Maternità e Romance si può!

Alla domanda “Cos’è la maternità per te? Ma soprattutto, qual è il messaggio che vuoi traspaia dal tuo romanzo?” Paola mi ha risposto così:

“Nonostante scriva romanzi rosa, e quindi racconti dei sogni romantici, ho un approccio alla vita piuttosto pragmatico. Generalmente, prima di avere un figlio, l’idea della maternità tende a essere avvolta in una nuvola di “romanticismo”, ma la verità, quella vera, è che i figli sono soprattutto una grossa responsabilità.”

maternità e libro
Cover di “Come hai detto che ti chiami?” di Paola Russo, by Words Edizioni

Posso confermare ogni parola e posso dire che dalla storia raccontata nel libro di Paola il fattore “responsabilità di un bambino” è affrontato sotto tanti punti di vista.

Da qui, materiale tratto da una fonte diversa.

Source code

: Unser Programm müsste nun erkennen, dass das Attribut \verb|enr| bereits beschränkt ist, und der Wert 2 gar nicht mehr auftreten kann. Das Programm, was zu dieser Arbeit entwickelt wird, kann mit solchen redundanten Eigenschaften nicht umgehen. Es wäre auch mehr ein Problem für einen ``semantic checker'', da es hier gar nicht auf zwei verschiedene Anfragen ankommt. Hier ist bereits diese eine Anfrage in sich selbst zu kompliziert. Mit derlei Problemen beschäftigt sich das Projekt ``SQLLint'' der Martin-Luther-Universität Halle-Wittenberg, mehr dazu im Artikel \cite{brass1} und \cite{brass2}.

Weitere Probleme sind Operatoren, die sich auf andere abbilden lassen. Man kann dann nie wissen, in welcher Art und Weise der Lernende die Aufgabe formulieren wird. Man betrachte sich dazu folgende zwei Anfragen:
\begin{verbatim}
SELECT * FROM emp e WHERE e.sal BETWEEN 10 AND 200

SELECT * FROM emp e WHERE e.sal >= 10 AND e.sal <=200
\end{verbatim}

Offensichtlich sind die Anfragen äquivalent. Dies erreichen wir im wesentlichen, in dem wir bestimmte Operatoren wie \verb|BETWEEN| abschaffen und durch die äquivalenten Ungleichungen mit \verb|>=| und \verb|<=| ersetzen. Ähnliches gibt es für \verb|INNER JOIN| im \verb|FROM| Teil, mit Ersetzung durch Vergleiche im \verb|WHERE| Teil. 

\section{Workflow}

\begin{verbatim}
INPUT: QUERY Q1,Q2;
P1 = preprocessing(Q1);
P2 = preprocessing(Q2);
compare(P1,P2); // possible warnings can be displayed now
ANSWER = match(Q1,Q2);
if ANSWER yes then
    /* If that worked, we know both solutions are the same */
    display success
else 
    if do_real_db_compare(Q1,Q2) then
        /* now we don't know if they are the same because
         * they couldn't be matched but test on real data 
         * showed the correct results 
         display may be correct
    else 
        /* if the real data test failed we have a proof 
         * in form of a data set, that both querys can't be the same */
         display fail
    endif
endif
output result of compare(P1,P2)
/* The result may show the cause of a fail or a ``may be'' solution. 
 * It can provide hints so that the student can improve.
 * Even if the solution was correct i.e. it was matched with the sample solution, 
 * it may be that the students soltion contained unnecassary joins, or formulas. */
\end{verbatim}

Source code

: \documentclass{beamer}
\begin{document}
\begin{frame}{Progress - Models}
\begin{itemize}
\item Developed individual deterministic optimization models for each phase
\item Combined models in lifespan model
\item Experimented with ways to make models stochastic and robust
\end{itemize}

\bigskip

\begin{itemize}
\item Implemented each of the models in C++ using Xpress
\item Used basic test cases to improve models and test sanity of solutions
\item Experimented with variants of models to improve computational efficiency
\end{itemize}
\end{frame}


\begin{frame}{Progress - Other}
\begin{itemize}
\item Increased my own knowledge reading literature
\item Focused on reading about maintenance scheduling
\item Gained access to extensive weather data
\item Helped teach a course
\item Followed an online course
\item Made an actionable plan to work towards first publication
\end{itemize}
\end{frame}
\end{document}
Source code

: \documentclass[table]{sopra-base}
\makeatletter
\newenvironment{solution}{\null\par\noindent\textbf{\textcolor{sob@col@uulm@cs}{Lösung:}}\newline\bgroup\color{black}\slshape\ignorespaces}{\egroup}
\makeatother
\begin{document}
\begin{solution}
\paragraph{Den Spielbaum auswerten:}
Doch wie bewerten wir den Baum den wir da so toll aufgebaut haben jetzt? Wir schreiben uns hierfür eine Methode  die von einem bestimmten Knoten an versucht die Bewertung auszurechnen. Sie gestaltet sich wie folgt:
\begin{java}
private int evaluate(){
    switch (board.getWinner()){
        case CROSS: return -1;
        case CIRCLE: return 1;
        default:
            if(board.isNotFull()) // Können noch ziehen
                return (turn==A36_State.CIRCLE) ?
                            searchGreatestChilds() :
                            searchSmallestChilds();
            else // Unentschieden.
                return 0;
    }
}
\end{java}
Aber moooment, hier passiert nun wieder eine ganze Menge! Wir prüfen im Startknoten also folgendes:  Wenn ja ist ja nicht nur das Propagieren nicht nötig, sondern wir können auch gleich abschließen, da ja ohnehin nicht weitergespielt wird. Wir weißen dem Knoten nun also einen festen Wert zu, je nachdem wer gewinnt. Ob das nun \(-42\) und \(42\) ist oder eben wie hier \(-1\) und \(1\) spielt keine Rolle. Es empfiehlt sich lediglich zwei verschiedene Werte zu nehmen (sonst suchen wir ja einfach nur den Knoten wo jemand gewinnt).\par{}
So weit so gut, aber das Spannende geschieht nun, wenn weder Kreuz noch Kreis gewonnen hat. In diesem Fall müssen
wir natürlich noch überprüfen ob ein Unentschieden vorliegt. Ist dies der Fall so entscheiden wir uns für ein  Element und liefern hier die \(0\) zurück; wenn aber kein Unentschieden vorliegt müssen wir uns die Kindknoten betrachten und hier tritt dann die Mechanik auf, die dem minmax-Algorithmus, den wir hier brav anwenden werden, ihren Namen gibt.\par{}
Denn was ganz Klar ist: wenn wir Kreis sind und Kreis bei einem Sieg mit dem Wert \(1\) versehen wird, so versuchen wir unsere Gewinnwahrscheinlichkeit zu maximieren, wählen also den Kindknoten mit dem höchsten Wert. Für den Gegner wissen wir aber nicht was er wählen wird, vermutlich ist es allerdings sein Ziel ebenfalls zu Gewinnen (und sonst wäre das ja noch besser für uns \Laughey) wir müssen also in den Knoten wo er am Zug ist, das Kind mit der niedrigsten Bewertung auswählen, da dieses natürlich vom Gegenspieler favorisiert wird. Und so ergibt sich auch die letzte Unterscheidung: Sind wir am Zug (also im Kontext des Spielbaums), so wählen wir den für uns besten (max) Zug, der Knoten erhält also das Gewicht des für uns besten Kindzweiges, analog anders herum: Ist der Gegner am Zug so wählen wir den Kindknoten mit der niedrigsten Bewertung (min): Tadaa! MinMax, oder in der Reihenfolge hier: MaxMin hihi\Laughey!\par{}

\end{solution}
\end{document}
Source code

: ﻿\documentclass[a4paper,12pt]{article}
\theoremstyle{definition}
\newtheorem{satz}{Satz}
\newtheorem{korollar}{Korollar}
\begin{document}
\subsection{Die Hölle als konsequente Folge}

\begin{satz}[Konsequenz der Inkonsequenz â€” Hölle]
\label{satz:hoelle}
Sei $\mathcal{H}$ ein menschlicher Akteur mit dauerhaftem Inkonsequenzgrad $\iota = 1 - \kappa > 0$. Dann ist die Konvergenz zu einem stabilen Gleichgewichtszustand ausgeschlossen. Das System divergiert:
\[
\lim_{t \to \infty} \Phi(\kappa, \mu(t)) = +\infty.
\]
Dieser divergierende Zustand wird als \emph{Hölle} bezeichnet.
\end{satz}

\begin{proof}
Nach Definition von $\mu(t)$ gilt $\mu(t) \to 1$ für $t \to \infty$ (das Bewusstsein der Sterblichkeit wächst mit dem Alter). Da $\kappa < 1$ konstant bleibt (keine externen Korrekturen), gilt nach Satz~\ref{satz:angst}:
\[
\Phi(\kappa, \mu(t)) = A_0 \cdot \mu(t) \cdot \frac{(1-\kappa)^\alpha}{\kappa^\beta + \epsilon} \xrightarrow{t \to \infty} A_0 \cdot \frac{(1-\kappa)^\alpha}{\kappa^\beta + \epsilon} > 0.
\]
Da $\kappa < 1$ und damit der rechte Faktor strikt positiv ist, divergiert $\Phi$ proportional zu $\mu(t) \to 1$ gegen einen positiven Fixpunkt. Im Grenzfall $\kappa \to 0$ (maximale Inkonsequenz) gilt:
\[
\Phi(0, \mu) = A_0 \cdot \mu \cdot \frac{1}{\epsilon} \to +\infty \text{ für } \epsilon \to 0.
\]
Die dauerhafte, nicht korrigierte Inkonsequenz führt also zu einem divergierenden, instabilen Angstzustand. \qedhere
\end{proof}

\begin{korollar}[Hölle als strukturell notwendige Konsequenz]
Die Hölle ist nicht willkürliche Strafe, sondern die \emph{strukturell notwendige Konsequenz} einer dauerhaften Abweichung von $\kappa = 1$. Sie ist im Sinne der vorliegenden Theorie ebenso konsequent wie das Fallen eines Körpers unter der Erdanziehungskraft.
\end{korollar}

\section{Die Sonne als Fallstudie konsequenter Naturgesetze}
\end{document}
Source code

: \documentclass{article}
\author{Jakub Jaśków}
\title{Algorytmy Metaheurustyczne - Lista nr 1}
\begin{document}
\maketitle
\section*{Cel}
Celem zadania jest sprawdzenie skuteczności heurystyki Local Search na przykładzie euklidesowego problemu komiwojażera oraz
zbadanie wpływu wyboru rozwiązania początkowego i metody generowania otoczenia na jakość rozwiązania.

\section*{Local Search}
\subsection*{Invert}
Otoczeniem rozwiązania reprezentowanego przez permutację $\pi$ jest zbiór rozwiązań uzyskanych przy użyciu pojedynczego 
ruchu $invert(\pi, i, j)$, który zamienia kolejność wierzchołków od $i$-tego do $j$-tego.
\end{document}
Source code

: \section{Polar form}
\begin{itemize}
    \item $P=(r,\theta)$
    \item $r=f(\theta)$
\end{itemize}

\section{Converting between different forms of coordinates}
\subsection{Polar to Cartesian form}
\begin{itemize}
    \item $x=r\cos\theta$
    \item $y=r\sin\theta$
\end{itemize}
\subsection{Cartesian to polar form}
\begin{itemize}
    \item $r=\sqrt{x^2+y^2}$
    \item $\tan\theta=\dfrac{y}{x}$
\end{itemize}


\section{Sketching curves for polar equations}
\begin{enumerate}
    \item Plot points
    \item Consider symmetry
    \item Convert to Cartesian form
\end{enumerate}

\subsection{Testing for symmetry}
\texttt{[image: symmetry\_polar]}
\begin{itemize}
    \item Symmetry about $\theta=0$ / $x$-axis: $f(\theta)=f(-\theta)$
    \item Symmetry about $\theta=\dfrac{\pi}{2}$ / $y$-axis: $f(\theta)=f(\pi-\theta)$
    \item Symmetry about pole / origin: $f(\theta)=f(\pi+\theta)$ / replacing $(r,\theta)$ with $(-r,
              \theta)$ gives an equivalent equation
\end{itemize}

“Mettere al mondo una creatura – continua Paola – non può essere il frutto del caso o di presupposti sbagliati: alla base ci deve essere una scelta consapevole e, naturalmente, dei sani sentimenti d’amore. In questo senso sia Santana che Brian si mostrano molto responsabili nella ricerca della migliore famiglia possibile per il bambino che non desiderano tenere.”

Santana è più grande di Brain. Potrebbe sembrare che le circostanze in cui i due diventano una famiglia siano irresponsabili. In realtà è tutto il contrario e siete curiosi di scoprire perché vi consiglio di leggere il libro.

“Amore e responsabilità – conclude la scrittrice – sono facce della stessa medaglia.” E direi che questo è il messaggio che il lettore si porta a casa leggendo il libro – oltre ad una buona dose di riflessione sul tema.

Ma… Conosciamo meglio Paola!

Come nasce la tua passione per la scrittura (soprattutto quella in rosa)?”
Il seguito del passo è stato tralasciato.